Definition
A structured course of pilot training whose curriculum, lesson plans, training devices, and completion standards have been formally reviewed and accepted by the Federal Aviation Administration under a specific regulatory part (such as 14 CFR Part 141, 142, 135, or 121). Approval allows the program to be used to meet certification, currency, or qualification requirements that would otherwise require additional flight time or testing.
Plain English
A training course that the FAA has officially looked at and signed off on. Because the FAA has approved it, finishing the course counts toward pilot ratings, checkrides, or recurrent training requirements.
Context Anchor
You see this term when reading about when flight simulation training devices may be used as part of pilot training and when that training may count toward FAA requirements.
Derivation
FAA means Federal Aviation Administration.

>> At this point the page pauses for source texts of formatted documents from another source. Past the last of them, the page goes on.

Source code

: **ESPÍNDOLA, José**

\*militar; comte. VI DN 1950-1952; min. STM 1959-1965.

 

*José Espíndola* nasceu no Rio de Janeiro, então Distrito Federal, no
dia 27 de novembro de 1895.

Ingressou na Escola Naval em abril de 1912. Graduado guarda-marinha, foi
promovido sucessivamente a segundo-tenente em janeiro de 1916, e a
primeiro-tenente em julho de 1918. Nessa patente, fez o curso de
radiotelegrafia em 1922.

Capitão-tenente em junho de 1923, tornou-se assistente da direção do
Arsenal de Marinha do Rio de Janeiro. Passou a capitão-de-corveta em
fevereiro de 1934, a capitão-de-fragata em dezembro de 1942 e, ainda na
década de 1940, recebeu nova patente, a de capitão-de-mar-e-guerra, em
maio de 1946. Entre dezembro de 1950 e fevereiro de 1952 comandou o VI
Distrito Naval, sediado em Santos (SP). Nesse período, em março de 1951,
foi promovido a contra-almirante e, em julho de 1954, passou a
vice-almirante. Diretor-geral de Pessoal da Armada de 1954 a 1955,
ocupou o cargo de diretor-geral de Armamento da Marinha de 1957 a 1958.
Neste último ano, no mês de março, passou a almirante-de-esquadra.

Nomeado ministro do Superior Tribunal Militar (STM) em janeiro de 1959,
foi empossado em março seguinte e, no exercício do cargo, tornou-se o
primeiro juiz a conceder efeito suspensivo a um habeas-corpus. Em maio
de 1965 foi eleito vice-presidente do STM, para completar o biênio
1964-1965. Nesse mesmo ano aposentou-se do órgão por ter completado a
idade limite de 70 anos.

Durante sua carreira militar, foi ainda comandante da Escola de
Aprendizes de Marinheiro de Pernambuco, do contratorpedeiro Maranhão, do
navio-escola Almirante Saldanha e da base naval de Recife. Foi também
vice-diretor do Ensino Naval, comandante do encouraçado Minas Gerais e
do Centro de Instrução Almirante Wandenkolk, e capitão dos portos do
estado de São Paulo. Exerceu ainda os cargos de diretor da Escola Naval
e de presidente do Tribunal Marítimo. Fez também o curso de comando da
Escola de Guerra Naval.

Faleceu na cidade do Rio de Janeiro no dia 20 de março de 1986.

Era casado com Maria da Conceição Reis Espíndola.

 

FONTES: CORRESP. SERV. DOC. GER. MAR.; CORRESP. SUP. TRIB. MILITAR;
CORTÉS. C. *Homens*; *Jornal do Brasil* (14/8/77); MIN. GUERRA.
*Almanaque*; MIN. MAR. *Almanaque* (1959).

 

Approved comes from the idea of being formally accepted after review; here it means the FAA has authorized the training plan, not merely that the plan seems good or useful.
Why Pilots Care
Only training completed under an FAA-approved program counts toward the aeronautical experience required for FAA certificates and ratings.
Intuition Check
Do not read FAA-approved as meaning “generally recommended by the FAA.” Here it means formally accepted by the FAA for a specific training program, with conditions that must be followed.
Example Sentence 1
The flight school operates an FAA-approved training program under Part 141, which lets students earn a private pilot certificate in fewer total flight hours than the Part 61 minimums.
Example Sentence 2
Instructors update lesson plans whenever the FAA-approved training program is revised.